What I experienced in my youth through the great people God presented to me, helped me to find what is called Camacho with clarity. Clarity is an important element for someone who is growing to discover and experience it. Camacho writes that Clarity changes everything. With clarity, we can see the larger story. When we get clarity around our Christ-centred identity, thriving is the natural result (Camacho, 41). By finding clarity, we will comprehend our identity, and who we are before God. Camacho said we learn that God has placed his righteous nature inside us, and now we are right with him because of what Jesus has done for us. We discover we are not on the outside, rejected by God.

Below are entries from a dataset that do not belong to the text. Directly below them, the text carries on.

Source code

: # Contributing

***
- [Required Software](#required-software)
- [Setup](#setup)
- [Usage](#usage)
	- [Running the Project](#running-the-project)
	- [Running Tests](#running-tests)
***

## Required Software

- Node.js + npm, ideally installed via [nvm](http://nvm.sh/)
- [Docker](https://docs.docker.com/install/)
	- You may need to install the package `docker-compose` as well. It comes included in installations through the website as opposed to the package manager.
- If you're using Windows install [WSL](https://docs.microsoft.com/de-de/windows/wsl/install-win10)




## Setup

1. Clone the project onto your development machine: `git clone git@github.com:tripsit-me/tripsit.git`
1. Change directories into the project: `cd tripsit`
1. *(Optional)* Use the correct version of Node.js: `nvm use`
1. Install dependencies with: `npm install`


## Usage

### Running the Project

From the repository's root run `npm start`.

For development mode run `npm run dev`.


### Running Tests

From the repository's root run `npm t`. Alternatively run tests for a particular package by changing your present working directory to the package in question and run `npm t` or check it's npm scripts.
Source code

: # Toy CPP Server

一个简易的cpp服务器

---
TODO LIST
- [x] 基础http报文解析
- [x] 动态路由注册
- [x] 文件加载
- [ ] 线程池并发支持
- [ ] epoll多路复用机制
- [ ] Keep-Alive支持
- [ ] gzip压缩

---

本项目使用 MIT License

We are loved sons and daughters with an inheritance of riches from our Father. We can then stop focusing on all our problems and focus instead on all the promises God has given us in his Word (Camacho, 42).

I am grateful to encounter Camacho through his very enlightening writing. As a servant in the church, I am called and motivated to help the congregation I serve to find gold within themselves and lead them to know God who owns their lives. I am called to serve them and help them find their sweet spot so they can grow and bear fruit for the glory of God’s name. I do this because I love them. And that means like what Camacho mentioned, “I have to do Coaching Leadership that is based on divine love because Coaching Leadership is a life of a loving relationship. To be a Christian leader is to relate to others in a particular way. We don’t use people to pursue a goal; we love people as God is working his goals in them” (Camacho, 117). I am blessed to be a blessing. God has called me to thrive and to thrive the others.

About the Author

Dinka Utomo

5 responses to “To Thrive and Thriving Others”

  1. mm Kim Sanford says:

    Firstly, I want to say it’s heartwarming the way you speak of your parents with such gratitude and love.
    Secondly, thank you for highlighting clarity as a significant benefit of the coaching process. I’m curious if you feel like you need more clarity currently regarding your NPO or more generally in your work?

  2. mm Tim Clark says:

    I’m encouraged that you bring up the idea of mining for gold in your whole congregation as a pastor. Ultimately that is what we are going for, isn’t it? I’ve noticed a lot of people questioning whether mining for gold is just about discovering leaders or whether it can/should be about finding gold in everyone. I know this isn’t the intent of the book, but I wonder if a slight paradigm shift would be useful; that coaching leadership could be about how we operate as leaders (coaches) not necessarily exclusively finding leadership gold in everyone?

  3. Kally Elliott says:

    I appreciate the value you place on your parents and others who surrounded you in your youth and how they taught you about God’s love. I feel very fortunate to also have had a strong network of love and support around me as I grew up. I still look to some of those who were around me when I was young for advice or for prayer. They weren’t necessarily coaches to me but were important influences in my journey of faith. I appreciate the reminder you gave us, that we love people as God is working God’s goals within them. Thank you!

  4. Noel Liemam says:

    It is encouraging to see the results of parents works in their child. It is always my prayer that my children will see that in me, or I would be a good example for them to follow.

    In your posting, you talk about others (like your parents, and church leaders) effects on guiding you, and you as the pastor in guiding your congregation, it is very interesting. Can you give an example of how you would apply the principles of coaching in your church?

  5. mm Pam Lau says:

    Dinka, Thank you for your thoughtful conclusion on your blog post: “To be a Christian leader is to relate to others in a particular way. We don’t use people to pursue a goal; we love people as God is working his goals in them” (Camacho, 117)
    What you’ve done with your writing from Mining for Gold, is what Tim Clark points out in his reply: Are we only coaching leaders? Should we be dealing with all God’s children with this approach of seeking gold? You were truly discipled as a young person according to your story. What a gift!